19-го декабря 1917 года в Смольном в комнате № 75 короткими шажками бегал лысый человечек в потрепанном пиджаке. Это вождь октября, Ленин, волновался, слушая доклад управляющего делами совнаркома, прожженного циника Владимира Бонч-Бруевича. Управляющий докладывал о царящей панике среди головки партии, о поднимающемся недовольстве народа против большевиков, о возможности заговоров и покушений.
Ленин перебил Бонча вспыхнувшим недовольством.
"— Неужели ж у нас не найдется своего Фукье-Тенвиля, который привел бы в порядок контр-революцию?"
И на другой день образ Фукье-Тенвиля октябрьской революции не заставил себя ждать. Этот человек жил тут же, в снежном городе Петра, захваченном большевиками.
Высокий, похожий на скелет, одетый в солдатское платье, висевшее на нем как на вешалке, 20-го декабря в Смольном на расширенном заседании совнаркома появился Феликс Дзержинский. Под охраной матросских маузеров, в куреве, в плевках, в шуме, в неразберихе событий, среди «страшных» и "веселых чудовищ" большевизма, кого в минуту откровенности сам Ленин определял "у нас на 100 порядочных 90 мерзавцев", — после многих речей, "пламенея гневом", выступил и октябрьский Фукье-Тенвиль.
Феликс Дзержинский говорил о терроре, о путях спасения заговорщицкой революции. В его изможденном лице, лихорадочно-блестящих глазах, заостренных чертах чувствовался фанатик. Он говорил трудно, неправильным русским языком с сильным польским акцентом и неверными удареньями. Говорил волнуясь, торопясь, словно не сумеет, не успеет сказать всего, что надо.
"— Революции всегда сопровождаются смертями, это дело самое обыкновенное! И мы должны применить сейчас все меры террора, отдать ему все силы! Не думайте, что я ищу форм революционной юстиции, юстиция нам не к лицу!

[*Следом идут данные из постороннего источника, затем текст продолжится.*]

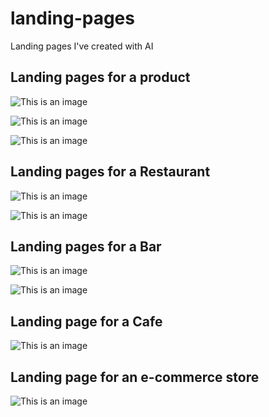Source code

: # landing-pages
Landing pages I've created with AI


## **Landing pages for a product**
![This is an image](https://github.com/codercat123/landing-pages/blob/main/Concept%201%20chocolate%20beverage.png)

![This is an image](https://github.com/codercat123/landing-pages/blob/main/Concept%202%20chocolate%20beverage.png)

![This is an image](https://github.com/codercat123/landing-pages/blob/main/Concept%203%20chocolate%20beverage.png)




## **Landing pages for a Restaurant**
![This is an image](https://github.com/codercat123/landing-pages/blob/main/Concept%204%20restaurant.png)

![This is an image](https://github.com/codercat123/landing-pages/blob/main/Concept%205%20restaurant.png)


## **Landing pages for a Bar**
![This is an image](https://github.com/codercat123/landing-pages/blob/main/Concept%206%20a%20bar.png)

![This is an image](https://github.com/codercat123/landing-pages/blob/main/Concept%207%20a%20bar%20(2).png)


## **Landing page for a Cafe**
![This is an image](https://github.com/codercat123/landing-pages/blob/main/concept%208%20cafe.png)


## **Landing page for an e-commerce store**
![This is an image](https://github.com/codercat123/landing-pages/blob/main/concept%209%20ecommerce%20store.png)
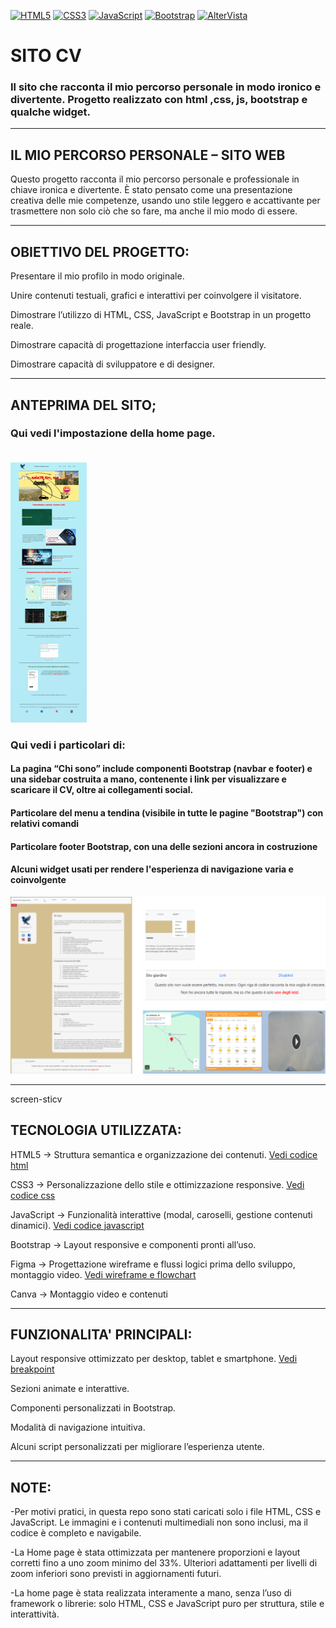 [![HTML5](https://img.shields.io/badge/HTML5-E34F26?logo=html5&logoColor=white&style=flat)](INFOhtml.md)
[![CSS3](https://img.shields.io/badge/CSS3-1572B6?logo=css3&logoColor=white&style=flat)](INFOcss.md)
[![JavaScript](https://img.shields.io/badge/JavaScript-F7DF1E?logo=javascript&logoColor=black&style=flat)](INFOjs.md)
[![Bootstrap](https://img.shields.io/badge/Bootstrap-7952B3?logo=bootstrap&logoColor=white&style=flat)](INFObootstrap.md)
[![AlterVista](https://img.shields.io/badge/Hosting-AlterVista-orange?style=flat)](INFOaltervista.md)

# SITO CV
### Il sito che racconta il mio percorso personale in modo ironico e divertente. Progetto realizzato con html ,css, js, bootstrap e qualche widget. <br/>

---

## IL MIO PERCORSO PERSONALE – SITO WEB

Questo progetto racconta il mio percorso personale e professionale in chiave ironica e divertente.
È stato pensato come una presentazione creativa delle mie competenze, usando uno stile leggero e accattivante per trasmettere non solo ciò che so fare, ma anche il mio modo di essere.

---

## OBIETTIVO DEL PROGETTO:

Presentare il mio profilo in modo originale.

Unire contenuti testuali, grafici e interattivi per coinvolgere il visitatore.

Dimostrare l’utilizzo di HTML, CSS, JavaScript e Bootstrap in un progetto reale.

Dimostrare capacità di progettazione interfaccia user friendly.

Dimostrare capacità di sviluppatore e di designer. <br>

---

## ANTEPRIMA DEL SITO;
### Qui vedi l'impostazione della home page. <br><br>

![Homepage del sito](/img/home-full.png)

### Qui vedi i particolari di:
#### La pagina “Chi sono” include componenti Bootstrap (navbar e footer) e una sidebar costruita a mano, contenente i link per visualizzare e scaricare il CV, oltre ai collegamenti social.
#### Particolare del menu a tendina (visibile in tutte le pagine "Bootstrap") con relativi comandi
#### Particolare footer Bootstrap, con una delle sezioni ancora in costruzione
#### Alcuni widget usati per rendere l'esperienza di navigazione varia e coinvolgente
![Homepage del sito](/img/screen-sticv.png)

---
screen-sticv
## TECNOLOGIA UTILIZZATA:

HTML5 → Struttura semantica e organizzazione dei contenuti. 
[Vedi codice html](/codice/html)  


CSS3 → Personalizzazione dello stile e ottimizzazione responsive.
[Vedi codice css](/codice/css)  

JavaScript → Funzionalità interattive (modal, caroselli, gestione contenuti dinamici).
[Vedi codice javascript](/codice/js)  

Bootstrap → Layout responsive e componenti pronti all’uso.

Figma → Progettazione wireframe e flussi logici prima dello sviluppo, montaggio video.
[Vedi wireframe e flowchart](/img/wireframe-flowchart-sitocv.png)  

Canva → Montaggio video e contenuti

---

## FUNZIONALITA' PRINCIPALI:

Layout responsive ottimizzato per desktop, tablet e smartphone. 
[Vedi breakpoint](/img/breakpoint.png)

Sezioni animate e interattive.

Componenti personalizzati in Bootstrap.

Modalità di navigazione intuitiva.

Alcuni script personalizzati per migliorare l’esperienza utente.

---


## NOTE:

-Per motivi pratici, in questa repo sono stati caricati solo i file HTML, CSS e JavaScript.
Le immagini e i contenuti multimediali non sono inclusi, ma il codice è completo e navigabile.

-La Home page è stata ottimizzata per mantenere proporzioni e layout corretti fino a uno zoom minimo del 33%.
Ulteriori adattamenti per livelli di zoom inferiori sono previsti in aggiornamenti futuri.

-La home page è stata realizzata interamente a mano, senza l’uso di framework o librerie: solo HTML, CSS e JavaScript puro per struttura, stile e interattività.
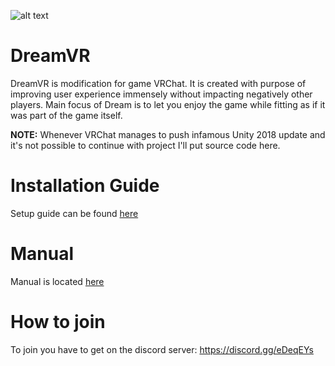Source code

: ![alt text](https://i.imgur.com/xqvekda.png "Dream Client Logo")
# DreamVR

DreamVR is modification for game VRChat. It is created with purpose of improving user experience immensely without impacting negatively other players. Main focus of Dream is to let you enjoy the game while fitting as if it was part of the game itself.

**NOTE:** Whenever VRChat manages to push infamous Unity 2018 update and it's not possible to continue with project I'll put source code here.

# Installation Guide

Setup guide can be found [here](https://github.com/yamiM0NSTER/DreamVR/wiki/Setup-guide)

# Manual

Manual is located [here](https://github.com/yamiM0NSTER/DreamVR/wiki/Manual)

# How to join

To join you have to get on the discord server: https://discord.gg/eDeqEYs
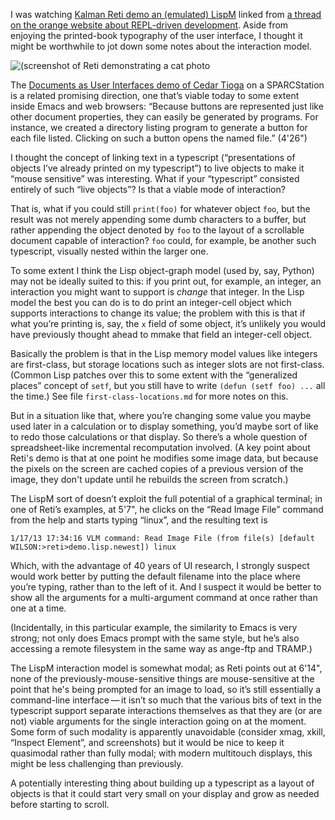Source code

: I was watching [Kalman Reti demo an (emulated) LispM][0] linked from
[a thread on the orange website about REPL-driven development][1].
Aside from enjoying the printed-book typography of the user interface,
I thought it might be worthwhile to jot down some notes about the
interaction model.

![(screenshot of Reti demonstrating a cat photo](reti-lispm-catpic.jpeg)



The [Documents as User Interfaces demo of Cedar Tioga][2] on a
SPARCStation is a related promising direction, one that’s viable today
to some extent inside Emacs and web browsers: “Because buttons are
represented just like other document properties, they can easily be
generated by programs.  For instance, we created a directory listing
program to generate a button for each file listed.  Clicking on such a
button opens the named file.”  (4'26")

I thought the concept of linking text in a typescript (“presentations
of objects I’ve already printed on my typescript”) to live objects to
make it “mouse sensitive” was interesting.  What if your “typescript”
consisted entirely of such “live objects”?  Is that a viable mode of
interaction?

[0]: https://www.youtube.com/watch?v=o4-YnLpLgtk
[1]: https://news.ycombinator.com/item?id=25620256
[2]: https://www.youtube.com/watch?v=0-_zVkrWCOk

That is, what if you could still `print(foo)` for whatever object
`foo`, but the result was not merely appending some dumb characters to
a buffer, but rather appending the object denoted by `foo` to the
layout of a scrollable document capable of interaction?  `foo` could,
for example, be another such typescript, visually nested within the
larger one.

To some extent I think the Lisp object-graph model (used by, say,
Python) may not be ideally suited to this: if you print out, for
example, an integer, an interaction you might want to support is
*change* that integer.  In the Lisp model the best you can do is to do
print an integer-cell object which supports interactions to change its
value; the problem with this is that if what you’re printing is, say,
the `x` field of some object, it’s unlikely you would have previously
thought ahead to mmake that field an integer-cell object.

Basically the problem is that in the Lisp memory model values like
integers are first-class, but storage locations such as integer slots
are not first-class.  (Common Lisp patches over this to some extent
with the “generalized places” concept of `setf`, but you still have to
write `(defun (setf foo) ...` all the time.)  See file
`first-class-locations.md` for more notes on this.

But in a situation like that, where you’re changing some value you
maybe used later in a calculation or to display something, you’d maybe
sort of like to redo those calculations or that display.  So there’s a
whole question of spreadsheet-like incremental recomputation involved.
(A key point about Reti's demo is that at one point he modifies some
image data, but because the pixels on the screen are cached copies of
a previous version of the image, they don't update until he rebuilds
the screen from scratch.)

The LispM sort of doesn’t exploit the full potential of a graphical
terminal; in one of Reti’s examples, at 5'7", he clicks on the “Read
Image File” command from the help and starts typing “linux”, and the
resulting text is

    1/17/13 17:34:16 VLM command: Read Image File (from file(s) [default WILSON:>reti>demo.lisp.newest]) linux

Which, with the advantage of 40 years of UI research, I strongly
suspect would work better by putting the default filename into the
place where you’re typing, rather than to the left of it.  And I
suspect it would be better to show all the arguments for a
multi-argument command at once rather than one at a time.

(Incidentally, in this particular example, the similarity to Emacs is
very strong; not only does Emacs prompt with the same style, but he’s
also accessing a remote filesystem in the same way as ange-ftp and
TRAMP.)

The LispM interaction model is somewhat modal; as Reti points out at
6'14", none of the previously-mouse-sensitive things are
mouse-sensitive at the point that he's being prompted for an image to
load, so it’s still essentially a command-line interface — it isn’t so
much that the various bits of text in the typescript support separate
interactions themselves as that they are (or are not) viable arguments
for the single interaction going on at the moment.  Some form of such
modality is apparently unavoidable (consider xmag, xkill, “Inspect
Element”, and screenshots) but it would be nice to keep it quasimodal
rather than fully modal; with modern multitouch displays, this might
be less challenging than previously.

A potentially interesting thing about building up a typescript as a
layout of objects is that it could start very small on your display
and grow as needed before starting to scroll.
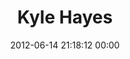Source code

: ---
title: "Kyle Hayes"
date: 2012-06-14 21:18:12 00:00
permalink: /kylehayes
twitter: "kylehayes"
likes: [729]
id: 1027
gravatar: "http://www.gravatar.com/avatar/8917a5a40802954ec33a7a63c3127fe9"
---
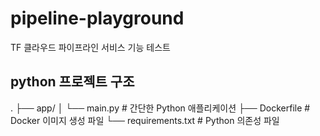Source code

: # pipeline-playground
 TF 클라우드 파이프라인 서비스 기능 테스트


## python 프로젝트 구조

.
├── app/
│   └── main.py  # 간단한 Python 애플리케이션
├── Dockerfile  # Docker 이미지 생성 파일
└── requirements.txt  # Python 의존성 파일
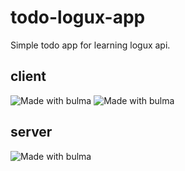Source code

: # todo-logux-app 

Simple todo app for learning logux api.

## client
![Made with bulma](https://aachibilyaev.com/upload/iblock/d02/d0220a3e79d8b394a585b235d81a5b9d.jpg) ![Made with bulma](http://osspal.org/sites/default/files/Screen%20Shot%202018-03-12%20at%209.28.11%20PM.png) 



## server
 ![Made with bulma](https://logux.io/branding/logotype.svg) 
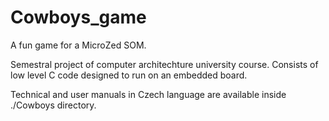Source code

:# Cowboys_game
A fun game for a MicroZed SOM.

Semestral project of computer architechture university course. 
Consists of low level C code designed to run on an embedded board.

Technical and user manuals in Czech language are available inside ./Cowboys directory.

У нас не должно быть долгих разговоров! Сейчас борьба грудь с грудью, не на жизнь, а на смерть, — чья возьмет?! И я требую одного — организации революционной расправы! — криком заканчивал свою речь изможденный, насквозь больной человек, похожий на переодетого в солдатское платье монаха."
Фукье-Тенвиль найден.
О произведенном октябрьском перевороте в припадке цинического юмора, в кругу друзей Ленин любил говаривать с усмешкой: "Ну-да, если это и авантюра, то в масштабе — всемирно-историческом". И 20-го декабря 1917 года Ленин, остановившись на Дзержинском, заложил краеугольный камень террора для защиты "авантюры во всемирно-историческом масштабе".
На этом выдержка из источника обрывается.